• [Activity] Copy out every line of the records in which "beberapa" can be found.
• • • •
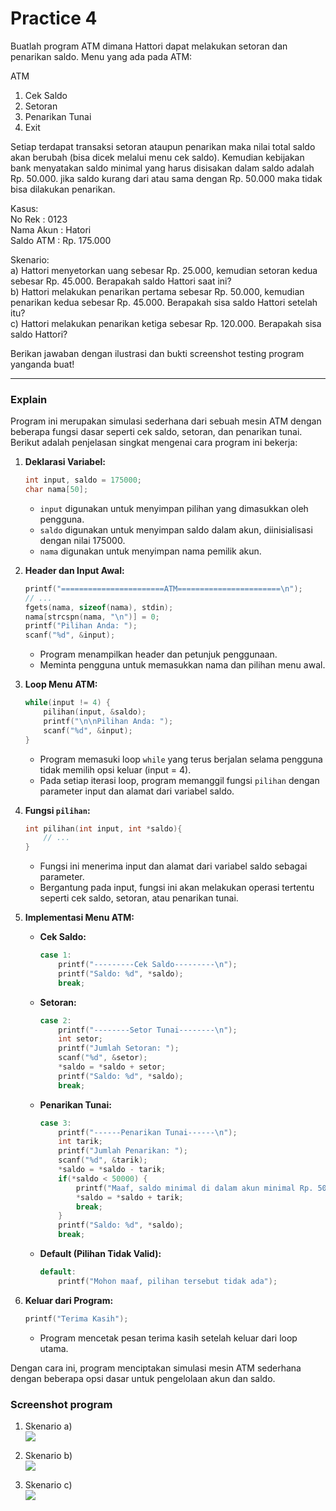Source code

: # Practice 4
Buatlah program ATM dimana Hattori dapat melakukan setoran dan penarikan saldo. Menu yang ada pada ATM:

ATM<br>
1) Cek Saldo<br>
2) Setoran<br>
3) Penarikan Tunai<br>
4) Exit

Setiap terdapat transaksi setoran ataupun penarikan maka nilai total saldo akan berubah (bisa dicek melalui menu cek saldo). Kemudian kebijakan bank menyatakan saldo minimal yang harus disisakan dalam saldo adalah Rp. 50.000. jika saldo kurang dari atau sama dengan Rp. 50.000 maka tidak bisa dilakukan penarikan.

Kasus:<br>
No Rek : 0123<br>
Nama Akun : Hatori<br>
Saldo ATM : Rp. 175.000<br>

Skenario:<br>
a) Hattori menyetorkan uang sebesar Rp. 25.000, kemudian setoran kedua sebesar Rp. 45.000. Berapakah saldo Hattori saat ini?<br>
b) Hattori melakukan penarikan pertama sebesar Rp. 50.000, kemudian penarikan kedua sebesar Rp. 45.000. Berapakah sisa saldo Hattori setelah itu?<br>
c) Hattori melakukan penarikan ketiga sebesar Rp. 120.000. Berapakah sisa saldo Hattori?<br>

Berikan jawaban dengan ilustrasi dan bukti screenshot testing program yanganda buat!

---
### Explain
Program ini merupakan simulasi sederhana dari sebuah mesin ATM dengan beberapa fungsi dasar seperti cek saldo, setoran, dan penarikan tunai. Berikut adalah penjelasan singkat mengenai cara program ini bekerja:

1. **Deklarasi Variabel:**
   ```c
   int input, saldo = 175000;
   char nama[50];
   ```
   - `input` digunakan untuk menyimpan pilihan yang dimasukkan oleh pengguna.
   - `saldo` digunakan untuk menyimpan saldo dalam akun, diinisialisasi dengan nilai 175000.
   - `nama` digunakan untuk menyimpan nama pemilik akun.

2. **Header dan Input Awal:**
   ```c
   printf("=======================ATM=======================\n");
   // ...
   fgets(nama, sizeof(nama), stdin);
   nama[strcspn(nama, "\n")] = 0;
   printf("Pilihan Anda: ");
   scanf("%d", &input);
   ```
   - Program menampilkan header dan petunjuk penggunaan.
   - Meminta pengguna untuk memasukkan nama dan pilihan menu awal.

3. **Loop Menu ATM:**
   ```c
   while(input != 4) {
       pilihan(input, &saldo);
       printf("\n\nPilihan Anda: ");
       scanf("%d", &input);
   }
   ```
   - Program memasuki loop `while` yang terus berjalan selama pengguna tidak memilih opsi keluar (input = 4).
   - Pada setiap iterasi loop, program memanggil fungsi `pilihan` dengan parameter input dan alamat dari variabel saldo.

4. **Fungsi `pilihan`:**
   ```c
   int pilihan(int input, int *saldo){
       // ...
   }
   ```
   - Fungsi ini menerima input dan alamat dari variabel saldo sebagai parameter.
   - Bergantung pada input, fungsi ini akan melakukan operasi tertentu seperti cek saldo, setoran, atau penarikan tunai.

5. **Implementasi Menu ATM:**
   - **Cek Saldo:**
     ```c
     case 1:
         printf("---------Cek Saldo---------\n");
         printf("Saldo: %d", *saldo);
         break;
     ```
   - **Setoran:**
     ```c
     case 2:
         printf("--------Setor Tunai--------\n");
         int setor;
         printf("Jumlah Setoran: ");
         scanf("%d", &setor);
         *saldo = *saldo + setor;
         printf("Saldo: %d", *saldo);
         break;
     ```
   - **Penarikan Tunai:**
     ```c
     case 3:
         printf("------Penarikan Tunai------\n");
         int tarik;
         printf("Jumlah Penarikan: ");
         scanf("%d", &tarik);
         *saldo = *saldo - tarik;
         if(*saldo < 50000) {
             printf("Maaf, saldo minimal di dalam akun minimal Rp. 50000");
             *saldo = *saldo + tarik;
             break;
         }
         printf("Saldo: %d", *saldo);
         break;
     ```
   - **Default (Pilihan Tidak Valid):**
     ```c
     default:
         printf("Mohon maaf, pilihan tersebut tidak ada");
     ```
6. **Keluar dari Program:**
   ```c
   printf("Terima Kasih");
   ```
   - Program mencetak pesan terima kasih setelah keluar dari loop utama.

Dengan cara ini, program menciptakan simulasi mesin ATM sederhana dengan beberapa opsi dasar untuk pengelolaan akun dan saldo.

### Screenshot program
1. Skenario a)<br>
   <img src="https://github.com/Nyot-Nyot/Algorithms-and-Programming-Lab-Work/blob/9ce3afdd7a7c4b7a880548938f6bc2091810e201/Module%2006%20-%20Flow%20Control%20(Looping)/files/Screenshot%201.png">

2. Skenario b)<br>
   <img src="https://github.com/Nyot-Nyot/Algorithms-and-Programming-Lab-Work/blob/9ce3afdd7a7c4b7a880548938f6bc2091810e201/Module%2006%20-%20Flow%20Control%20(Looping)/files/Screenshot%202.png">

3. Skenario c)<br>
   <img src="https://github.com/Nyot-Nyot/Algorithms-and-Programming-Lab-Work/blob/9ce3afdd7a7c4b7a880548938f6bc2091810e201/Module%2006%20-%20Flow%20Control%20(Looping)/files/Screenshot%203.png">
• • • •
• [Result for this exercise]
Program ini merupakan simulasi sederhana dari sebuah mesin ATM dengan beberapa fungsi dasar seperti cek saldo, setoran, dan penarikan tunai. Berikut adalah penjelasan singkat mengenai cara program ini bekerja:
Dengan cara ini, program menciptakan simulasi mesin ATM sederhana dengan beberapa opsi dasar untuk pengelolaan akun dan saldo.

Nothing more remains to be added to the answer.